## Exercise:
For every entry, reproduce the wording exactly and omit any image it holds.

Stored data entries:

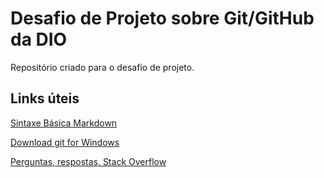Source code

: # Desafio de Projeto sobre Git/GitHub da DIO
Repositório criado para o desafio de projeto.

## Links úteis
[Sintaxe Básica Markdown](https://www.markdownguide.org/basic-syntax/)

[Download git for Windows](https://gitforwindows.org/)

[Perguntas, respostas, Stack Overflow](https://stackoverflow.com/)

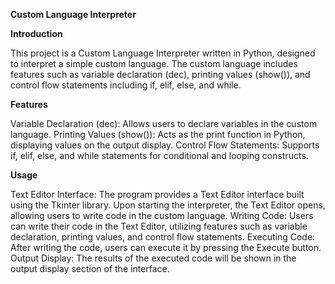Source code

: **Custom Language Interpreter**

**Introduction**

This project is a Custom Language Interpreter written in Python, designed to interpret a simple custom language. The custom language includes features such as variable declaration (dec), printing values (show()), and control flow statements including if, elif, else, and while.

**Features**

Variable Declaration (dec): Allows users to declare variables in the custom language.
Printing Values (show()): Acts as the print function in Python, displaying values on the output display.
Control Flow Statements: Supports if, elif, else, and while statements for conditional and looping constructs.

**Usage**

Text Editor Interface: The program provides a Text Editor interface built using the Tkinter library. Upon starting the interpreter, the Text Editor opens, allowing users to write code in the custom language.
Writing Code: Users can write their code in the Text Editor, utilizing features such as variable declaration, printing values, and control flow statements.
Executing Code: After writing the code, users can execute it by pressing the Execute button.
Output Display: The results of the executed code will be shown in the output display section of the interface.
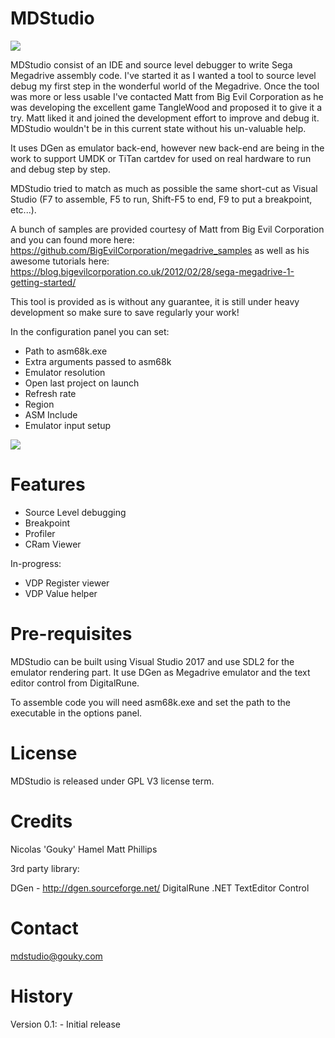 
# MDStudio

![](https://github.com/gouky/MDStudio/blob/master/MDStudio.png)

MDStudio consist of an IDE and source level debugger to write Sega Megadrive assembly code. I've started it as I wanted a tool to source level debug my first step in the wonderful world of the Megadrive. Once the tool was more or less usable I've contacted Matt from Big Evil Corporation as he was developing the excellent game TangleWood and proposed it to give it a try. Matt liked it and joined the development effort to improve and debug it. MDStudio wouldn't be in this current state without his un-valuable help.

It uses DGen as emulator back-end, however new back-end are being in the work to support UMDK or TiTan cartdev for used on real hardware to run and debug step by step.

MDStudio tried to match as much as possible the same short-cut as Visual Studio (F7 to assemble, F5 to run, Shift-F5 to end, F9 to put a breakpoint, etc...).

A bunch of samples are provided courtesy of Matt from Big Evil Corporation and you can found more here: https://github.com/BigEvilCorporation/megadrive_samples as well as his awesome tutorials here: https://blog.bigevilcorporation.co.uk/2012/02/28/sega-megadrive-1-getting-started/

This tool is provided as is without any guarantee, it is still under heavy development so make sure to save regularly your work! 

In the configuration panel you can set:
- Path to asm68k.exe
- Extra arguments passed to asm68k
- Emulator resolution
- Open last project on launch
- Refresh rate
- Region
- ASM Include
- Emulator input setup

![](https://github.com/gouky/MDStudio/blob/master/mdstudio_screen.jpg)

# Features

- Source Level debugging
- Breakpoint
- Profiler
- CRam Viewer

In-progress:
- VDP Register viewer
- VDP Value helper

# Pre-requisites

MDStudio can be built using Visual Studio 2017 and use SDL2 for the emulator rendering part. It use DGen as Megadrive emulator and the text editor control from DigitalRune.

To assemble code you will need asm68k.exe and set the path to the executable in the options panel.

# License

MDStudio is released under GPL V3 license term.

# Credits

Nicolas 'Gouky' Hamel
Matt Phillips

3rd party library:

DGen - http://dgen.sourceforge.net/
DigitalRune .NET TextEditor Control

# Contact

mdstudio@gouky.com

# History

Version 0.1:
	- Initial release
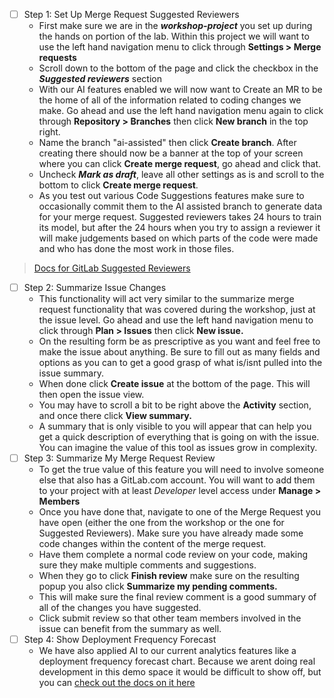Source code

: * [ ] Step 1: Set Up Merge Request Suggested Reviewers
  * First make sure we are in the **_workshop-project_** you set up during the hands on portion of the lab. Within this project we will want to use the left hand navigation menu to click through **Settings \> Merge requests**
  * Scroll down to the bottom of the page and click the checkbox in the **_Suggested reviewers_** section
  * With our AI features enabled we will now want to Create an MR to be the home of all of the information related to coding changes we make. Go ahead and use the left hand navigation menu again to click through **Repository \> Branches** then click **New branch** in the top right.
  * Name the branch "ai-assisted" then click **Create branch**. After creating there should now be a banner at the top of your screen where you can click **Create merge request**, go ahead and click that.
  * Uncheck **_Mark as draft_**, leave all other settings as is and scroll to the bottom to click **Create merge request**.
  * As you test out various Code Suggestions features make sure to occasionally commit them to the AI assisted branch to generate data for your merge request. Suggested reviewers takes 24 hours to train its model, but after the 24 hours when you try to assign a reviewer it will make judgements based on which parts of the code were made and who has done the most work in those files.

> [Docs for GitLab Suggested Reviewers](https://docs.gitlab.com/ee/user/project/merge_requests/reviews/data_usage.html)

* [ ] Step 2: Summarize Issue Changes
  * This functionality will act very similar to the summarize merge request functionality that was covered during the workshop, just at the issue level. Go ahead and use the left hand navigation menu to click through **Plan \> Issues** then click **New issue.**
  * On the resulting form be as prescriptive as you want and feel free to make the issue about anything. Be sure to fill out as many fields and options as you can to get a good grasp of what is/isnt pulled into the issue summary.
  * When done click **Create issue** at the bottom of the page. This will then open the issue view.
  * You may have to scroll a bit to be right above the **Activity** section, and once there click **View summary.**
  * A summary that is only visible to you will appear that can help you get a quick description of everything that is going on with the issue. You can imagine the value of this tool as issues grow in complexity.
* [ ] Step 3: Summarize My Merge Request Review
  * To get the true value of this feature you will need to involve someone else that also has a GitLab.com account. You will want to add them to your project with at least _Developer_ level access under **Manage \> Members**
  * Once you have done that, navigate to one of the Merge Request you have open (either the one from the workshop or the one for Suggested Reviewers). Make sure you have already made some code changes within the content of the merge request.
  * Have them complete a normal code review on your code, making sure they make multiple comments and suggestions.
  * When they go to click **Finish review** make sure on the resulting popup you also click **Summarize my pending comments.**
  * This will make sure the final review comment is a good summary of all of the changes you have suggested.
  * Click submit review so that other team members involved in the issue can benefit from the summary as well.
* [ ] Step 4: Show Deployment Frequency Forecast
  * We have also applied AI to our current analytics features like a deployment frequency forecast chart. Because we arent doing real development in this demo space it would be difficult to show off, but you can [check out the docs on it here](https://docs.gitlab.com/ee/user/ai_features.html#show-deployment-frequency-forecast)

## Response box:
Source code

: # Desafio de Projeto sobre Git/GitHub da DIO
Repositório criado para o desafio de projeto.

## Links úteis
[Sintaxe Básica Markdown](https://www.markdownguide.org/basic-syntax/)

[Download git for Windows](https://gitforwindows.org/)

[Perguntas, respostas, Stack Overflow](https://stackoverflow.com/)

Source code

: **Custom Language Interpreter**

**Introduction**

This project is a Custom Language Interpreter written in Python, designed to interpret a simple custom language. The custom language includes features such as variable declaration (dec), printing values (show()), and control flow statements including if, elif, else, and while.

**Features**

Variable Declaration (dec): Allows users to declare variables in the custom language.
Printing Values (show()): Acts as the print function in Python, displaying values on the output display.
Control Flow Statements: Supports if, elif, else, and while statements for conditional and looping constructs.

**Usage**

Text Editor Interface: The program provides a Text Editor interface built using the Tkinter library. Upon starting the interpreter, the Text Editor opens, allowing users to write code in the custom language.
Writing Code: Users can write their code in the Text Editor, utilizing features such as variable declaration, printing values, and control flow statements.
Executing Code: After writing the code, users can execute it by pressing the Execute button.
Output Display: The results of the executed code will be shown in the output display section of the interface.
# MDStudio

![](https://github.com/gouky/MDStudio/blob/master/MDStudio.png)

MDStudio consist of an IDE and source level debugger to write Sega Megadrive assembly code. I've started it as I wanted a tool to source level debug my first step in the wonderful world of the Megadrive. Once the tool was more or less usable I've contacted Matt from Big Evil Corporation as he was developing the excellent game TangleWood and proposed it to give it a try. Matt liked it and joined the development effort to improve and debug it. MDStudio wouldn't be in this current state without his un-valuable help.

It uses DGen as emulator back-end, however new back-end are being in the work to support UMDK or TiTan cartdev for used on real hardware to run and debug step by step.

MDStudio tried to match as much as possible the same short-cut as Visual Studio (F7 to assemble, F5 to run, Shift-F5 to end, F9 to put a breakpoint, etc...).

A bunch of samples are provided courtesy of Matt from Big Evil Corporation and you can found more here: https://github.com/BigEvilCorporation/megadrive_samples as well as his awesome tutorials here: https://blog.bigevilcorporation.co.uk/2012/02/28/sega-megadrive-1-getting-started/

This tool is provided as is without any guarantee, it is still under heavy development so make sure to save regularly your work! 

In the configuration panel you can set:
- Path to asm68k.exe
- Extra arguments passed to asm68k
- Emulator resolution
- Open last project on launch
- Refresh rate
- Region
- ASM Include
- Emulator input setup

![](https://github.com/gouky/MDStudio/blob/master/mdstudio_screen.jpg)

# Features

- Source Level debugging
- Breakpoint
- Profiler
- CRam Viewer

In-progress:
- VDP Register viewer
- VDP Value helper

# Pre-requisites

MDStudio can be built using Visual Studio 2017 and use SDL2 for the emulator rendering part. It use DGen as Megadrive emulator and the text editor control from DigitalRune.

To assemble code you will need asm68k.exe and set the path to the executable in the options panel.

# License

MDStudio is released under GPL V3 license term.

# Credits

Nicolas 'Gouky' Hamel
Matt Phillips

3rd party library:

DGen - http://dgen.sourceforge.net/
DigitalRune .NET TextEditor Control

# Contact

mdstudio@gouky.com

# History

Version 0.1:
	- Initial release
Source code

: * [ ] Step 1: Set Up Merge Request Suggested Reviewers
  * First make sure we are in the **_workshop-project_** you set up during the hands on portion of the lab. Within this project we will want to use the left hand navigation menu to click through **Settings \> Merge requests**
  * Scroll down to the bottom of the page and click the checkbox in the **_Suggested reviewers_** section
  * With our AI features enabled we will now want to Create an MR to be the home of all of the information related to coding changes we make. Go ahead and use the left hand navigation menu again to click through **Repository \> Branches** then click **New branch** in the top right.
  * Name the branch "ai-assisted" then click **Create branch**. After creating there should now be a banner at the top of your screen where you can click **Create merge request**, go ahead and click that.
  * Uncheck **_Mark as draft_**, leave all other settings as is and scroll to the bottom to click **Create merge request**.
  * As you test out various Code Suggestions features make sure to occasionally commit them to the AI assisted branch to generate data for your merge request. Suggested reviewers takes 24 hours to train its model, but after the 24 hours when you try to assign a reviewer it will make judgements based on which parts of the code were made and who has done the most work in those files.

> [Docs for GitLab Suggested Reviewers](https://docs.gitlab.com/ee/user/project/merge_requests/reviews/data_usage.html)

* [ ] Step 2: Summarize Issue Changes
  * This functionality will act very similar to the summarize merge request functionality that was covered during the workshop, just at the issue level. Go ahead and use the left hand navigation menu to click through **Plan \> Issues** then click **New issue.**
  * On the resulting form be as prescriptive as you want and feel free to make the issue about anything. Be sure to fill out as many fields and options as you can to get a good grasp of what is/isnt pulled into the issue summary.
  * When done click **Create issue** at the bottom of the page. This will then open the issue view.
  * You may have to scroll a bit to be right above the **Activity** section, and once there click **View summary.**
  * A summary that is only visible to you will appear that can help you get a quick description of everything that is going on with the issue. You can imagine the value of this tool as issues grow in complexity.
* [ ] Step 3: Summarize My Merge Request Review
  * To get the true value of this feature you will need to involve someone else that also has a GitLab.com account. You will want to add them to your project with at least _Developer_ level access under **Manage \> Members**
  * Once you have done that, navigate to one of the Merge Request you have open (either the one from the workshop or the one for Suggested Reviewers). Make sure you have already made some code changes within the content of the merge request.
  * Have them complete a normal code review on your code, making sure they make multiple comments and suggestions.
  * When they go to click **Finish review** make sure on the resulting popup you also click **Summarize my pending comments.**
  * This will make sure the final review comment is a good summary of all of the changes you have suggested.
  * Click submit review so that other team members involved in the issue can benefit from the summary as well.
* [ ] Step 4: Show Deployment Frequency Forecast
  * We have also applied AI to our current analytics features like a deployment frequency forecast chart. Because we arent doing real development in this demo space it would be difficult to show off, but you can [check out the docs on it here](https://docs.gitlab.com/ee/user/ai_features.html#show-deployment-frequency-forecast)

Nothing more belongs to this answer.